WHAT THIS TASK INVOLVES
Give the number of lines below that hold the string "Spring", and nothing more.

MATERIAL SHOWN
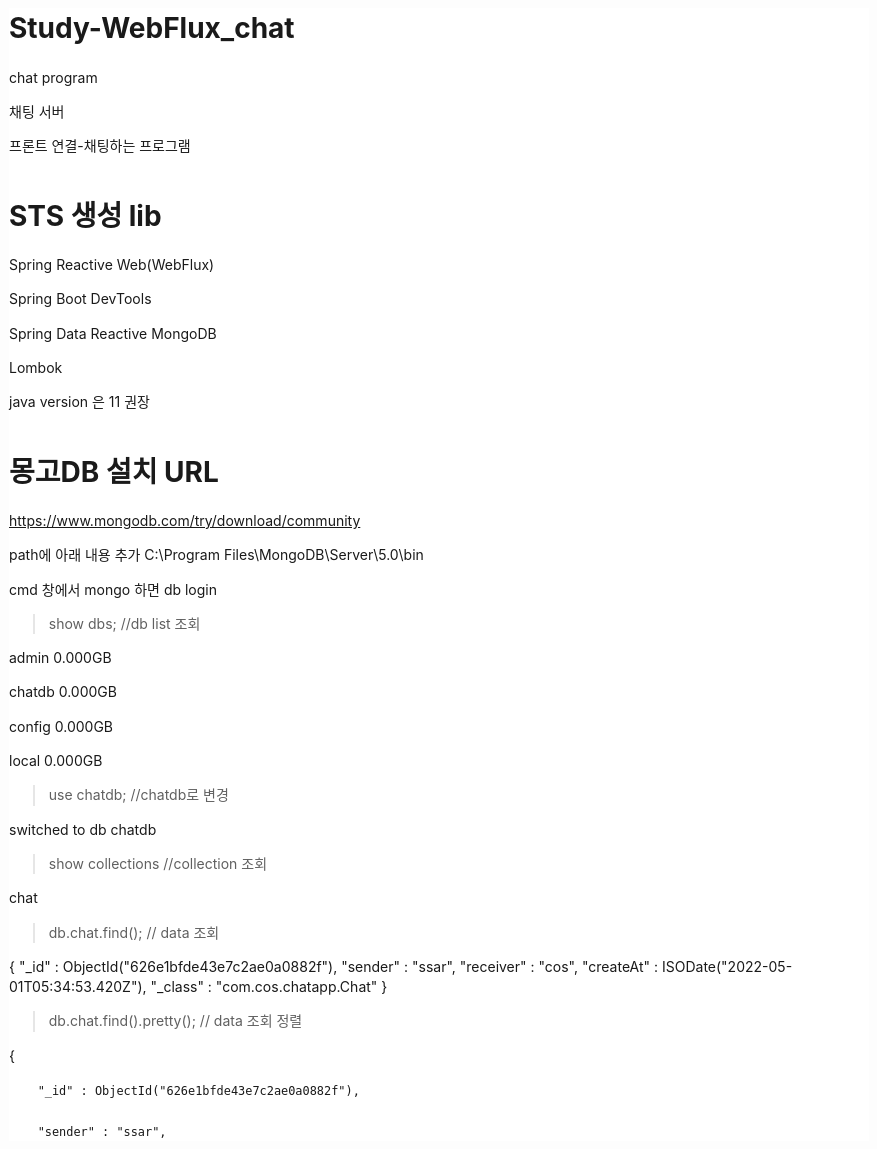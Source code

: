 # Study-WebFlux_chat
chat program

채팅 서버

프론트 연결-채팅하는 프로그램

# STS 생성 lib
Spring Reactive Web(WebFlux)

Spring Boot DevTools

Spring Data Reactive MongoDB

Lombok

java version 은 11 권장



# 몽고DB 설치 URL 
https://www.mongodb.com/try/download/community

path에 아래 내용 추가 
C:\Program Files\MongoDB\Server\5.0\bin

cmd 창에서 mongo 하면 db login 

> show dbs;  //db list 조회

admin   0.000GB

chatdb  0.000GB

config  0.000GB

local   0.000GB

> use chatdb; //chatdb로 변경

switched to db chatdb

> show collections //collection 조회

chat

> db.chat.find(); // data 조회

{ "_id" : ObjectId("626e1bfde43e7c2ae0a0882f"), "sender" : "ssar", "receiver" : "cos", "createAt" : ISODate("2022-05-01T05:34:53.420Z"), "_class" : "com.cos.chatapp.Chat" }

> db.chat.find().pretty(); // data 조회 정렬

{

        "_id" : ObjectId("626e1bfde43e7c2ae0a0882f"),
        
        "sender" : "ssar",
* * *
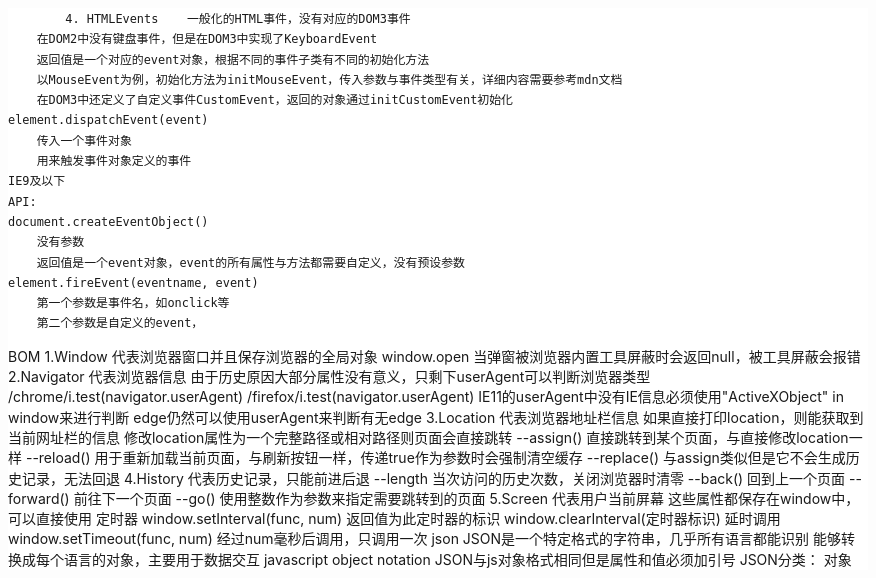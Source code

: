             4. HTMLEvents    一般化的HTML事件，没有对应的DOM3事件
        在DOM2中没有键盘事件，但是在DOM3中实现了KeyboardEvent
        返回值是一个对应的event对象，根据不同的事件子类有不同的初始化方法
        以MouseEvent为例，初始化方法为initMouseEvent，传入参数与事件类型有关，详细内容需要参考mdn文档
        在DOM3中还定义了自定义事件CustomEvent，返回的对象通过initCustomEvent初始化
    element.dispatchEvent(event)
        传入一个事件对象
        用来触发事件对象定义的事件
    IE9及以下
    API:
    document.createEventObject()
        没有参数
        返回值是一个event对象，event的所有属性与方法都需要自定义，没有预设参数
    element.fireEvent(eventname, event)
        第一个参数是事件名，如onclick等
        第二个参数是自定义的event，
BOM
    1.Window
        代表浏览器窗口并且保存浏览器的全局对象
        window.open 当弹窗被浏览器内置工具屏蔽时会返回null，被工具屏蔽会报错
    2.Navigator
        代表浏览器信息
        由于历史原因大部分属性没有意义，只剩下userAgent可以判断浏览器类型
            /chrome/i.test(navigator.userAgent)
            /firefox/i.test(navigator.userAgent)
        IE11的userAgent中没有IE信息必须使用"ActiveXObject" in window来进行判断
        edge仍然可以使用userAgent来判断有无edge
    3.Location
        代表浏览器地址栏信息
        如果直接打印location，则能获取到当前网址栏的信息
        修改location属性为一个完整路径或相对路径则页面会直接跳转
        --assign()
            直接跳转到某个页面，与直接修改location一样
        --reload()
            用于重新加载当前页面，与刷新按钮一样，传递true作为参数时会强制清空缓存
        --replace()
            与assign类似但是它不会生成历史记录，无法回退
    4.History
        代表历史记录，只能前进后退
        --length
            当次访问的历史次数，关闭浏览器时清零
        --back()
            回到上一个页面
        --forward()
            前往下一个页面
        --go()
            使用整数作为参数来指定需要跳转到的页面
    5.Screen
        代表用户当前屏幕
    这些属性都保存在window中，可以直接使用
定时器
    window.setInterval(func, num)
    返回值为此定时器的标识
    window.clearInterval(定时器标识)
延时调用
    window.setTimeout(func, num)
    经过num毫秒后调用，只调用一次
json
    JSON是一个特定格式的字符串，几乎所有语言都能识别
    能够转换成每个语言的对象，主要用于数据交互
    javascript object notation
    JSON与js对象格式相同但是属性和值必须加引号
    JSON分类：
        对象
---
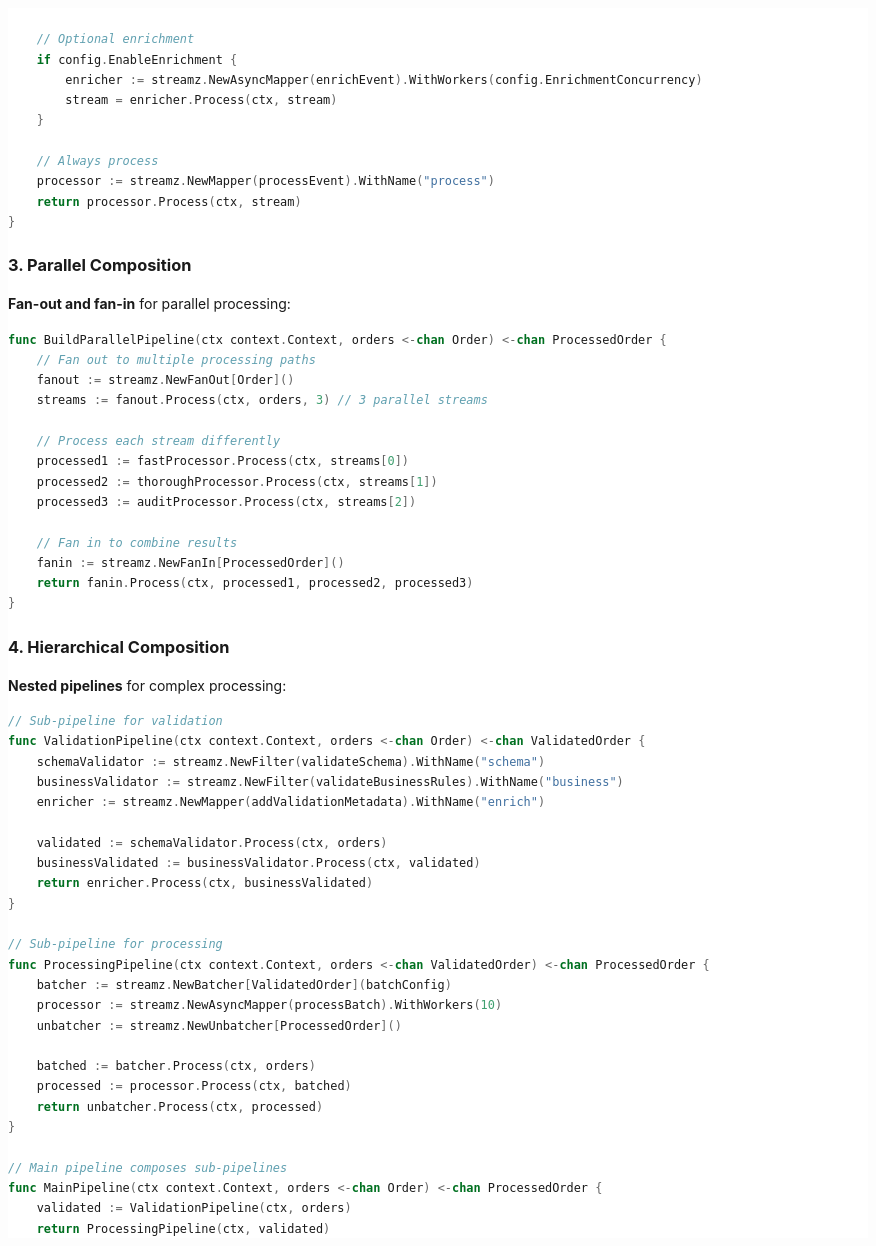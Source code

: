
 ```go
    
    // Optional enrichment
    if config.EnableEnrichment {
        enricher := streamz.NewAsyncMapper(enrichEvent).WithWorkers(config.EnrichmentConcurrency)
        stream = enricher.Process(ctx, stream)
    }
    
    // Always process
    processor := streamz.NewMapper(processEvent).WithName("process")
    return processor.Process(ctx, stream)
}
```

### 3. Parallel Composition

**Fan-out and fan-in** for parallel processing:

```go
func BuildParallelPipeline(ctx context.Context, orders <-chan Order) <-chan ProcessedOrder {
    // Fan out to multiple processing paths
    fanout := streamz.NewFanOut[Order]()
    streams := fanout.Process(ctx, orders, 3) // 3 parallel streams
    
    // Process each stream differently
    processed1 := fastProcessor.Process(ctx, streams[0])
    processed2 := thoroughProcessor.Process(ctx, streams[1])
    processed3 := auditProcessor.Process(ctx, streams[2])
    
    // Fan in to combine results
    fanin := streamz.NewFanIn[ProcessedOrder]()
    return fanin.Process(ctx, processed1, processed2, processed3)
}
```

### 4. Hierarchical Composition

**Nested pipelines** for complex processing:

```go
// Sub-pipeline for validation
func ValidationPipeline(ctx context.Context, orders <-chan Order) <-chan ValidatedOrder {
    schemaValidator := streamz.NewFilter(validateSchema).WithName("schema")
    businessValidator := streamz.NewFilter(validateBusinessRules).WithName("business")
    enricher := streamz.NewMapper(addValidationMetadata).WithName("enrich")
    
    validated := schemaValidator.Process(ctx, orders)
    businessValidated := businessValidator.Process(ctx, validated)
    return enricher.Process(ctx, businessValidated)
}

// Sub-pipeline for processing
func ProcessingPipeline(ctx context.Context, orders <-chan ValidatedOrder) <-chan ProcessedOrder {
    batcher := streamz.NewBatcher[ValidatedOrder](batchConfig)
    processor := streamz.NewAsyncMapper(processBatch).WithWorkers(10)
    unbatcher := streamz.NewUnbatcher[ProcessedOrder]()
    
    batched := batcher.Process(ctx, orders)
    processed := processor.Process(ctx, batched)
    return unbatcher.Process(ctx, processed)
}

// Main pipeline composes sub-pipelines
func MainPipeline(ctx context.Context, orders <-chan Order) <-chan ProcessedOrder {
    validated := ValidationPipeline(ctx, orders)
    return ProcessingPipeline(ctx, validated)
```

RESULT OF THIS EXERCISE
3